The southern chernozem (by WRB classification Haplic Chernozem, Loamic, Aric (IUSS Working Group WRB. 2006)) of Crimean Steppe Zone is weakly-humify. It is developed on Quaternary yellowish-brown loess-like light clays.   The thickness of the humus layer (horizon A) is 24-36 cm, totally 57-70 cm. The humus content in the plow horizon is 2.4-2.7%. 100 g of dry soil from plow layer contain 5.2 mg of easily hydrolyzable nitrogen, 1.0-2.5 mg of P2O5, 42 mg of K2O. The total nitrogen is 0.11 – 0.12%, phosphorus – 0.20%, potassium – 1.96%. The mechanical composition of the soil is slightly clayey. The structure is lumpy, dusty-powdery. The volumetric mass of a meter layer of soil is 1.24 g cm-3. Maximum hygroscopicity is 8.9%. Wilting humidity is 11.5% of dry soil, or 47.3% of the lowest field capacity (LFC). LFC in meter layer of soil – 23,8% of dry soil. The reaction of the soil solution in the upper horizon is slightly alkaline (pH 7.7-7.9).

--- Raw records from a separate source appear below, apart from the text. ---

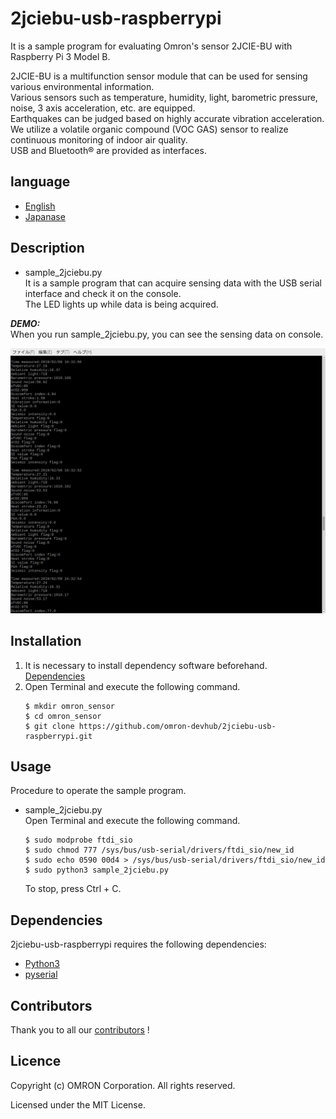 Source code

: # 2jciebu-usb-raspberrypi
It is a sample program for evaluating Omron's sensor 2JCIE-BU with Raspberry Pi 3 Model B.  

2JCIE-BU is a multifunction sensor module that can be used for sensing various environmental information.  
Various sensors such as temperature, humidity, light, barometric pressure, noise, 3 axis acceleration, etc. are equipped.  
Earthquakes can be judged based on highly accurate vibration acceleration.  
We utilize a volatile organic compound (VOC GAS) sensor to realize continuous monitoring of indoor air quality.  
USB and Bluetooth® are provided as interfaces.  


## language
- [English](./README.md)
- [Japanase](./README_ja.md)

## Description
- sample_2jciebu.py  
It is a sample program that can acquire sensing data with the USB serial interface and check it on the console.  
The LED lights up while data is being acquired.

***DEMO:***  
When you run sample_2jciebu.py, you can see the sensing data on console.  

![console_demo](console_demo.png)

## Installation
1. It is necessary to install dependency software beforehand.  
    [Dependencies](#link)
2. Open Terminal and execute the following command.    
    ```
    $ mkdir omron_sensor
    $ cd omron_sensor
    $ git clone https://github.com/omron-devhub/2jciebu-usb-raspberrypi.git
    ```

## Usage
Procedure to operate the sample program.
- sample_2jciebu.py  
Open Terminal and execute the following command.  
    ```
    $ sudo modprobe ftdi_sio
    $ sudo chmod 777 /sys/bus/usb-serial/drivers/ftdi_sio/new_id
    $ sudo echo 0590 00d4 > /sys/bus/usb-serial/drivers/ftdi_sio/new_id
    $ sudo python3 sample_2jciebu.py
    ```
    To stop, press Ctrl + C.

## Dependencies
2jciebu-usb-raspberrypi requires the following dependencies:
- [Python3](https://www.python.org/)
- [pyserial](https://pythonhosted.org/pyserial/pyserial.html#installation)

## Contributors
Thank you to all our [contributors](https://github.com/omron-devhub/2jciebu-usb-raspberrypi/graphs/contributors) !

## Licence
Copyright (c) OMRON Corporation. All rights reserved.

Licensed under the MIT License.
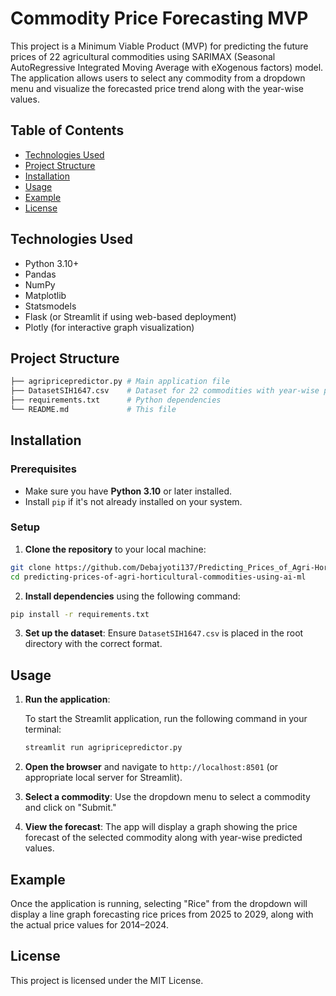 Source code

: # Commodity Price Forecasting MVP

This project is a Minimum Viable Product (MVP) for predicting the future prices of 22 agricultural commodities using SARIMAX (Seasonal AutoRegressive Integrated Moving Average with eXogenous factors) model. The application allows users to select any commodity from a dropdown menu and visualize the forecasted price trend along with the year-wise values.

## Table of Contents

- [Technologies Used](#technologies-used)
- [Project Structure](#project-structure)
- [Installation](#installation)
- [Usage](#usage)
- [Example](#example)
- [License](#license)

## Technologies Used

- Python 3.10+
- Pandas
- NumPy
- Matplotlib
- Statsmodels
- Flask (or Streamlit if using web-based deployment)
- Plotly (for interactive graph visualization)

## Project Structure

```bash
├── agripricepredictor.py # Main application file
├── DatasetSIH1647.csv    # Dataset for 22 commodities with year-wise price data
├── requirements.txt      # Python dependencies
└── README.md             # This file
```

## Installation

### Prerequisites

- Make sure you have **Python 3.10** or later installed.
- Install `pip` if it's not already installed on your system.

### Setup

1. **Clone the repository** to your local machine:

```bash
git clone https://github.com/Debajyoti137/Predicting_Prices_of_Agri-Horticulture_Commodities
cd predicting-prices-of-agri-horticultural-commodities-using-ai-ml
```

2. **Install dependencies** using the following command:

```bash
pip install -r requirements.txt
```

3. **Set up the dataset**: Ensure `DatasetSIH1647.csv` is placed in the root directory with the correct format.

## Usage

1. **Run the application**:

   To start the Streamlit application, run the following command in your terminal:

   ```bash
   streamlit run agripricepredictor.py
   ```

2. **Open the browser** and navigate to `http://localhost:8501` (or appropriate local server for Streamlit).

3. **Select a commodity**: Use the dropdown menu to select a commodity and click on "Submit."

4. **View the forecast**: The app will display a graph showing the price forecast of the selected commodity along with year-wise predicted values.

## Example

Once the application is running, selecting "Rice" from the dropdown will display a line graph forecasting rice prices from 2025 to 2029, along with the actual price values for 2014–2024.

## License

This project is licensed under the MIT License.

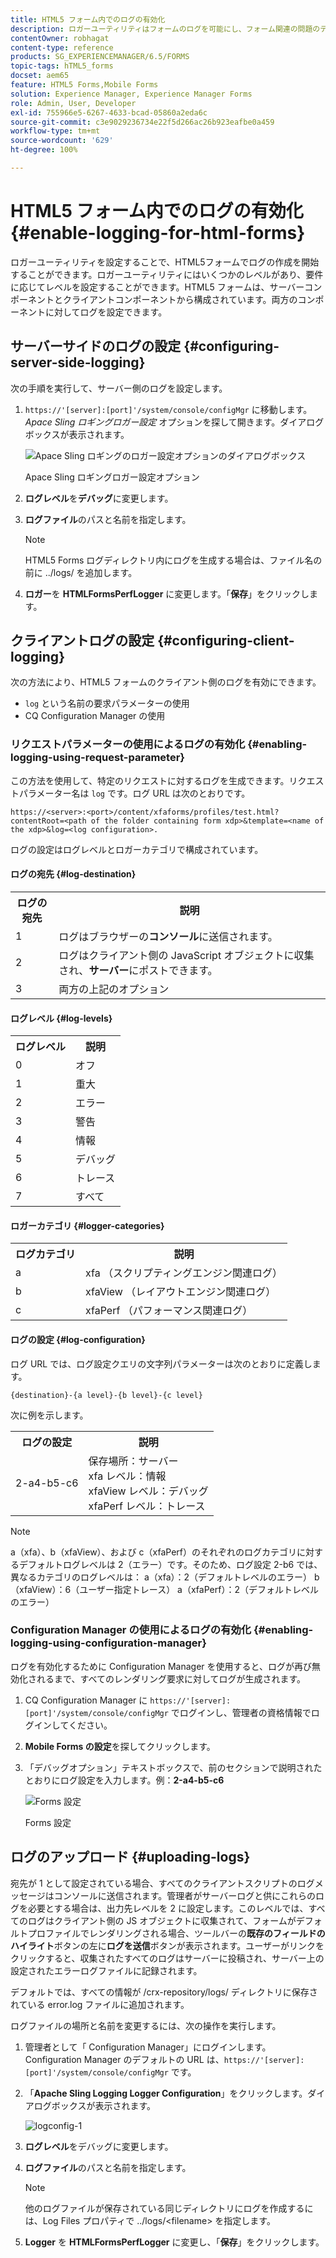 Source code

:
 ```yaml
---
title: HTML5 フォーム内でのログの有効化
description: ロガーユーティリティはフォームのログを可能にし、フォーム関連の問題のデバッグに役立ちます。
contentOwner: robhagat
content-type: reference
products: SG_EXPERIENCEMANAGER/6.5/FORMS
topic-tags: hTML5_forms
docset: aem65
feature: HTML5 Forms,Mobile Forms
solution: Experience Manager, Experience Manager Forms
role: Admin, User, Developer
exl-id: 755966e5-6267-4633-bcad-05860a2eda6c
source-git-commit: c3e9029236734e22f5d266ac26b923eafbe0a459
workflow-type: tm+mt
source-wordcount: '629'
ht-degree: 100%

---
```


# HTML5 フォーム内でのログの有効化{#enable-logging-for-html-forms}

ロガーユーティリティを設定することで、HTML5フォームでログの作成を開始することができます。ロガーユーティリティにはいくつかのレベルがあり、要件に応じてレベルを設定することができます。HTML5 フォームは、サーバーコンポーネントとクライアントコンポーネントから構成されています。両方のコンポーネントに対してログを設定できます。 

## サーバーサイドのログの設定 {#configuring-server-side-logging}

次の手順を実行して、サーバー側のログを設定します。

1. `https://'[server]:[port]'/system/console/configMgr` に移動します。*Apace Sling ロギングロガー設定* オプションを探して開きます。ダイアログボックスが表示されます。

   ![Apace Sling ロギングのロガー設定オプションのダイアログボックス](assets/logconfig.png)

   Apace Sling ロギングロガー設定オプション

1. **ログレベル**&#x200B;を&#x200B;**デバッグ**&#x200B;に変更します。 

1. **ログファイル**&#x200B;のパスと名前を指定します。

   >[!NOTE]
   >
   >HTML5 Forms ログディレクトリ内にログを生成する場合は、ファイル名の前に ../logs/ を追加します。

1. **ロガー**&#x200B;を **HTMLFormsPerfLogger** に変更します。「**保存**」をクリックします。

## クライアントログの設定 {#configuring-client-logging}

次の方法により、HTML5 フォームのクライアント側のログを有効にできます。

* `log` という名前の要求パラメーターの使用
* CQ Configuration Manager の使用

### リクエストパラメーターの使用によるログの有効化 {#enabling-logging-using-request-parameter}

この方法を使用して、特定のリクエストに対するログを生成できます。リクエストパラメーター名は `log` です。ログ URL は次のとおりです。

`https://<server>:<port>/content/xfaforms/profiles/test.html?contentRoot=<path of the folder containing form xdp>&template=<name of the xdp>&log=<log configuration>.`

ログの設定はログレベルとロガーカテゴリで構成されています。

#### ログの宛先 {#log-destination}

<table>
 <tbody>
  <tr>
   <th><strong>ログの宛先</strong></th>
   <th><strong>説明</strong></th>
  </tr>
  <tr>
   <td>1</td>
   <td>ログはブラウザーの<strong>コンソール</strong>に送信されます。</td>
  </tr>
  <tr>
   <td>2</td>
   <td>ログはクライアント側の JavaScript オブジェクトに収集され、<strong>サーバー</strong>にポストできます。 </td>
  </tr>
  <tr>
   <td>3</td>
   <td>両方の上記のオプション<br /> </td>
  </tr>
 </tbody>
</table>

#### ログレベル {#log-levels}

<table>
 <tbody>
  <tr>
   <th>ログレベル</th>
   <th>説明</th>
  </tr>
  <tr>
   <td>0</td>
   <td>オフ<br type="_moz" /> </td>
  </tr>
  <tr>
   <td>1</td>
   <td>重大<br type="_moz" /> </td>
  </tr>
  <tr>
   <td>2</td>
   <td>エラー <br type="_moz" /> </td>
  </tr>
  <tr>
   <td>3</td>
   <td>警告<br type="_moz" /> </td>
  </tr>
  <tr>
   <td>4</td>
   <td>情報<br type="_moz" /> </td>
  </tr>
  <tr>
   <td>5</td>
   <td>デバッグ<br type="_moz" /> </td>
  </tr>
  <tr>
   <td>6</td>
   <td>トレース<br type="_moz" /> </td>
  </tr>
  <tr>
   <td>7</td>
   <td>すべて<br type="_moz" /> </td>
  </tr>
 </tbody>
</table>

#### ロガーカテゴリ {#logger-categories}

<table>
 <tbody>
  <tr>
   <th>ログカテゴリ</th>
   <th>説明</th>
  </tr>
  <tr>
   <td>a</td>
   <td>xfa （スクリプティングエンジン関連ログ）</td>
  </tr>
  <tr>
   <td>b</td>
   <td>xfaView （レイアウトエンジン関連ログ）<br type="_moz" /> </td>
  </tr>
  <tr>
   <td>c</td>
   <td>xfaPerf （パフォーマンス関連ログ）<br type="_moz" /> </td>
  </tr>
 </tbody>
</table>

#### ログの設定 {#log-configuration}

ログ URL では、ログ設定クエリの文字列パラメーターは次のとおりに定義します。

`{destination}-{a level}-{b level}-{c level}`

次に例を示します。

<table>
 <tbody>
  <tr>
   <th>ログの設定</th>
   <th>説明</th>
  </tr>
  <tr>
   <td>2-a4-b5-c6<br type="_moz" /> </td>
   <td>保存場所：サーバー<br /> xfa レベル：情報<br /> xfaView レベル：デバッグ<br /> xfaPerf レベル：トレース</td>
  </tr>
 </tbody>
</table>

>[!NOTE]
>
>a（xfa）、b（xfaView）、および c（xfaPerf）のそれぞれのログカテゴリに対するデフォルトログレベルは 2（エラー）です。そのため、ログ設定 2-b6 では、異なるカテゴリのログレベルは：
>a（xfa）：2（デフォルトレベルのエラー）
>b（xfaView）：6（ユーザー指定トレース）
>a（xfaPerf）：2（デフォルトレベルのエラー）

### Configuration Manager の使用によるログの有効化 {#enabling-logging-using-configuration-manager}

ログを有効化するために Configuration Manager を使用すると、ログが再び無効化されるまで、すべてのレンダリング要求に対してログが生成されます。

1. CQ Configuration Manager に `https://'[server]:[port]'/system/console/configMgr` でログインし、管理者の資格情報でログインしてください。
1. **Mobile Forms の設定**&#x200B;を探してクリックします。
1. 「デバッグオプション」テキストボックスで、前のセクションで説明されたとおりにログ設定を入力します。例：**2-a4-b5-c6**

   ![Forms 設定](assets/forms_configuration.png)

   Forms 設定

## ログのアップロード {#uploading-logs}

宛先が 1 として設定されている場合、すべてのクライアントスクリプトのログメッセージはコンソールに送信されます。管理者がサーバーログと供にこれらのログを必要とする場合は、出力先レベルを 2 に設定します。このレベルでは、すべてのログはクライアント側の JS オブジェクトに収集されて、フォームがデフォルトプロファイルでレンダリングされる場合、ツールバーの&#x200B;**既存のフィールドのハイライト**&#x200B;ボタンの左に&#x200B;**ログを送信**&#x200B;ボタンが表示されます。ユーザーがリンクをクリックすると、収集されたすべてのログはサーバーに投稿され、サーバー上の設定されたエラーログファイルに記録されます。

デフォルトでは、すべての情報が /crx-repository/logs/ ディレクトリに保存されている error.log ファイルに追加されます。

ログファイルの場所と名前を変更するには、次の操作を実行します。

1. 管理者として「 Configuration Manager」にログインします。Configuration Manager のデフォルトの URL は、`https://'[server]:[port]'/system/console/configMgr` です。
1. 「**Apache Sling Logging Logger Configuration**」をクリックします。ダイアログボックスが表示されます。

   ![logconfig-1](assets/logconfig-1.png)

1. **ログレベル**&#x200B;をデバッグに変更します。 

1. **ログファイル**&#x200B;のパスと名前を指定します。

   >[!NOTE]
   >
   >他のログファイルが保存されている同じディレクトリにログを作成するには、Log Files プロパティで ../logs/&lt;filename> を指定します。

1. **Logger** を **HTMLFormsPerfLogger** に変更し、「**保存**」をクリックします。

The climate of the Steppe is arid (Hydrothermal coefficient (HTC) – 0,7), moderately hot with moderately mild winter (Pashtetsky, 2015). The average annual air temperature is 9.7-10.5 °C. In July, at noon, the temperature rises up to 28.9-30.2 °C, and in some years to 40-42 °C. The average minimum annual temperatures –19-23 °C. In winter the temperature can decrease to 31 °C below zero. Vegetation thaw is possible in 35% of winters. The period without frosts is 171 days. The sum of temperatures above +10 °C is 3280 °C. The annual precipitation is 435 mm. During the active vegetation period falls 285 mm. The annual volatility is 843 mm. The eastern (22%) and northeastern (20%) winds predominate. Strong winds are 28-30 days per year. The number of days with dry winds is 10-19. The probability of droughts for most of the territory is 40-50% of years.

Quantification of rhizosphere microorganisms

Quantity of soil microorganisms of the main ecological-trophic groups (ammonifying and amylolytic bacteria, nitrogen fixing bacteria, micromycetes, cellulosolytics, actinomycetes, oligotrophs and pedotrophs) in winter wheat rhizosphere was determined according to conventional methods (Tepper et al., 2005; Volkohon et al., 2010). It is shown in colony-forming units (CFU) per g of dry soil. The results were processed by statistical methods (Dospekhov, 1985).

Isolation of new strains of microorganisms.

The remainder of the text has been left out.